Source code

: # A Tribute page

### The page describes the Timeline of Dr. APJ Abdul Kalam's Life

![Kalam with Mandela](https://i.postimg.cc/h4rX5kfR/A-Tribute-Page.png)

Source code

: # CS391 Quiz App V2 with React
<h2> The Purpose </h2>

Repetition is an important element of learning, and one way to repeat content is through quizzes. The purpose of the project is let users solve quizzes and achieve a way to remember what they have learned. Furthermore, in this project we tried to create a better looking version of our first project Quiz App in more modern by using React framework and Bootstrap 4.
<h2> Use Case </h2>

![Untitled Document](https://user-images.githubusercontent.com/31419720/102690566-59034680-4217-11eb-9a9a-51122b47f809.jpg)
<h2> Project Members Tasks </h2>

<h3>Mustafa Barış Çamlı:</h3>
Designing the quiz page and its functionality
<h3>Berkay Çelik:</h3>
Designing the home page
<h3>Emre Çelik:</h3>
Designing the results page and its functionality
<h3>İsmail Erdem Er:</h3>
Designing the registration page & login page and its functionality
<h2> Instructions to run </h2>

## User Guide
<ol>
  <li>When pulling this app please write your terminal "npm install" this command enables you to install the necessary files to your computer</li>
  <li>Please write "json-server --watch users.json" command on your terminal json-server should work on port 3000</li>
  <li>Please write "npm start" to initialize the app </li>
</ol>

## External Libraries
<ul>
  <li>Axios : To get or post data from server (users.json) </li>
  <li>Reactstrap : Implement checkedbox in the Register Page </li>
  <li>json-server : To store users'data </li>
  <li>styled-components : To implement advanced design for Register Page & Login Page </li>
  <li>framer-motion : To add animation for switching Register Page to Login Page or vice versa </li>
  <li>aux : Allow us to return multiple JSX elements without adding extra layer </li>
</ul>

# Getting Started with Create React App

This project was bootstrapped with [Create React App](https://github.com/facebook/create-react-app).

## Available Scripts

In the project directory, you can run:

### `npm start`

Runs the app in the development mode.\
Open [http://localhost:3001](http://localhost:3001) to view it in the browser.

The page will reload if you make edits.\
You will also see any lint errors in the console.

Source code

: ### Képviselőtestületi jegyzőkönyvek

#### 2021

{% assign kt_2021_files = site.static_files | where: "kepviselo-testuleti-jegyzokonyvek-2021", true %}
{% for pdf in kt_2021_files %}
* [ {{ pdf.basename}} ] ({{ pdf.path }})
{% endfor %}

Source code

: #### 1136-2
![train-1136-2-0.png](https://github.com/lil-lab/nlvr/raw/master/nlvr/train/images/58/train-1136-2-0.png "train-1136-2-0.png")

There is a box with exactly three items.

● **Required work**: Go through the data and show each line that holds "Tribute".

● **Result below**:
: # A Tribute page
![Kalam with Mandela](https://i.postimg.cc/h4rX5kfR/A-Tribute-Page.png)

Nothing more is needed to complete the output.